I remember using my trusty BlackBerry back with 2G. The first iPhone launched
with just 2G. If you want to talk about the general rise of the smartphone,
then it would be about 3G.

------
zw123456
Almost any wireless link will be subject to man in the middle attacks by
nature, in my view. If you can sniff the medium, you eventually can probably
find a way to intercept it.

Wired connections are more secure, or perceived to be so because the
assumption is that sniffing the medium is more difficult, which is generally
true because someone would have to physically make a connection (unauthorized)
to your cable and the assumption is that it would be detected (perhaps).

It's just a lot easier to sniff your channel over the air.
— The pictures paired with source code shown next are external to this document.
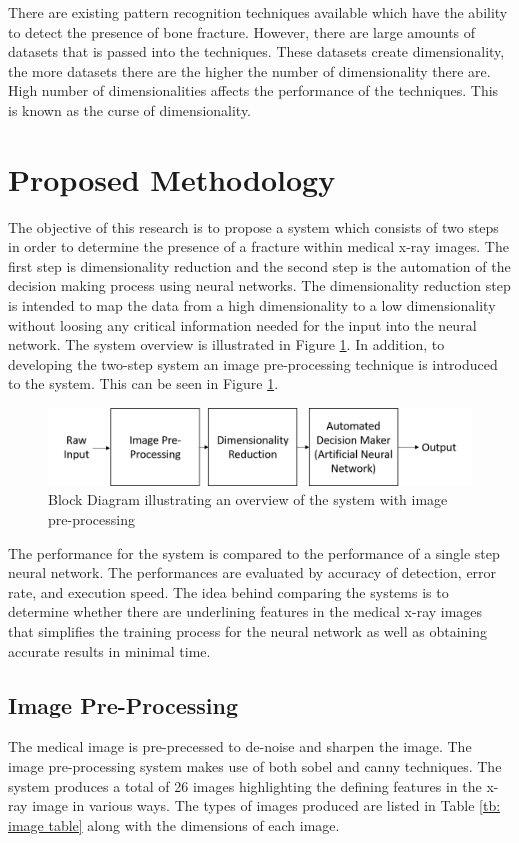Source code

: \documentclass[11pt,twocolumn]{witseiepaper}
\begin{document}
	There are existing pattern recognition techniques available which have the ability to detect the presence of bone fracture. However, there are large amounts of datasets that is passed into the techniques. These datasets create dimensionality, the more datasets there are the higher the number of dimensionality there are. High number of dimensionalities affects the performance of the techniques. This is known as the curse of dimensionality. 
	
	\section{Proposed Methodology}
	The objective of this research is to propose a system which consists of two steps in order to determine the presence of a fracture within medical x-ray images. The first step is dimensionality reduction and the second step is the automation of the decision making process using neural networks. The dimensionality reduction step is intended to map the data from a high dimensionality to a low dimensionality without loosing any critical information needed for the input into the neural network. The system overview is illustrated in Figure \ref{fig:system overview_2}.
	\newline
	In addition, to developing the two-step system an image pre-processing technique is introduced to the system. This can be seen in Figure \ref{fig:system overview_2}.
	\begin{figure}[!h]
		\centering
		\includegraphics[scale=0.23]{system_overview_2.png}
		\caption{Block Diagram illustrating an overview of the system with image pre-processing }
		\label{fig:system overview_2}
	\end{figure}
	\newline
	The performance for the system is compared to the performance of a single step neural network. The performances are evaluated by accuracy of detection, error rate, and execution speed. The idea behind comparing the systems is to determine whether there are underlining features in the medical x-ray images that simplifies the training process for the neural network as well as obtaining accurate results in minimal time.
	
	\subsection{Image Pre-Processing}
	The medical image is pre-precessed to de-noise and sharpen the image. The image pre-processing system makes use of both sobel and canny techniques. The system produces a total of 26 images highlighting the defining features in the x-ray image in various ways. The types of images produced are listed in Table \ref{tb: image table} along with the dimensions of each image.
	
\end{document}
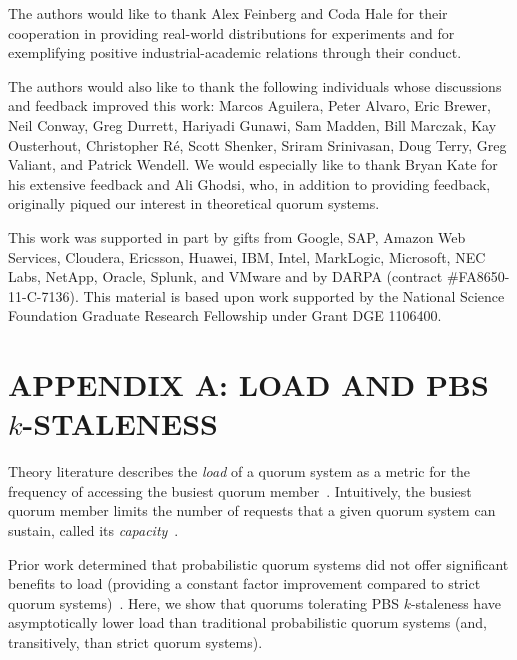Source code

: \documentclass{vldb}
\newcommand{\sectionskip}{-0em}
\begin{document}
The authors would like to thank Alex Feinberg and Coda Hale for their
cooperation in providing real-world distributions for experiments and for
exemplifying positive industrial-academic relations through their conduct.

The authors would also like to thank the following individuals whose
discussions and feedback improved this work: Marcos Aguilera, Peter
Alvaro, Eric Brewer, Neil Conway, Greg Durrett, Hariyadi Gunawi, Sam
Madden, Bill Marczak, Kay Ousterhout, Christopher R\'e, Scott Shenker,
Sriram Srinivasan, Doug Terry, Greg Valiant, and Patrick Wendell.  We
would especially like to thank Bryan Kate for his extensive feedback
and Ali Ghodsi, who, in addition to providing feedback, originally
piqued our interest in theoretical quorum systems.

This work was supported in part by gifts from Google, SAP,
Amazon Web Services, Cloudera, Ericsson, Huawei, IBM, Intel,
MarkLogic, Microsoft, NEC Labs, NetApp, Oracle, Splunk, and VMware and
by DARPA (contract \#FA8650-11-C-7136).  This material is based upon
work supported by the National Science Foundation Graduate Research
Fellowship under Grant DGE 1106400.

{\small


}

\balance


\vspace{\sectionskip}
\section*{APPENDIX A: LOAD AND PBS {\large$k$}-STALENESS}
Theory literature describes the \textit{load} of a quorum system as a
metric for the frequency of accessing the busiest quorum
member~\cite[Definition 3.2]{quorumsystems}.  Intuitively, the busiest
quorum member limits the number of requests that a given quorum system
can sustain, called its \textit{capacity}~\cite[Corollary
  3.9]{quorumsystems}.

Prior work determined that probabilistic quorum systems did not offer
significant benefits to load (providing a constant factor improvement
compared to strict quorum systems)~\cite{prob-quorum}.  Here, we show
that quorums tolerating PBS $k$-staleness have asymptotically lower
load than traditional probabilistic quorum systems (and, transitively,
than strict quorum systems).
\end{document}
5G can be implemented on any piece of spectrum, sub-1Ghz, mid-Ghz or so called
mm-wave. One thing about mm-wave that makes it "more cable like" is the highly
directional nature. 5G that is being deployed on mm-wave bands (e.g. 28Ghz)
have extremely small beam widths due to the use of Phased Array antennas. This
makes it much more difficult to "sting-ray". or at least is more easily
detected.

Having said all this... everyone should always keep in mind that whatever
wireless network you are on, GSM, CDMA, HSPA, LTE, Wifi, 5G whatever, you
cannot count on the phy layer for protection.

------
IOT_Apprentice
Well, first off, is there a way to get stingrays broken such that they would
be identified as rogue base stations and locked out as untrusted? If not, then
hello to being compromised. Not that it would stop the NSA, but at least 3rd
party or rogue states would not be able to deploy them if this could be
achieved.

------
hxsvui
To me, it's absolutely unclear what the author is actually talking about.
Should telcos be responsible for monitoring the devices in their network?

Mobile networks provide Internet access with all the risks associated to the
Internet. But the radio access is reasonably secure, if we compare with public
WiFi. It's encrypted, authenticated and the operators are more trustworthy
than the random person that puts up an Access-Point with years-old firmware.
(the operators have something to loose here)

------
stunt
We haven't built anything flawless so I'm not sure if it is fair to blame
anyone for building something that might not be secure without any evidence.

No matter who is going to lead 5G technology, The service provider will have
full control as they already have. They will be still able to do everything
that they are doing already.

So we will have our domestic controls and it is secure it that sense.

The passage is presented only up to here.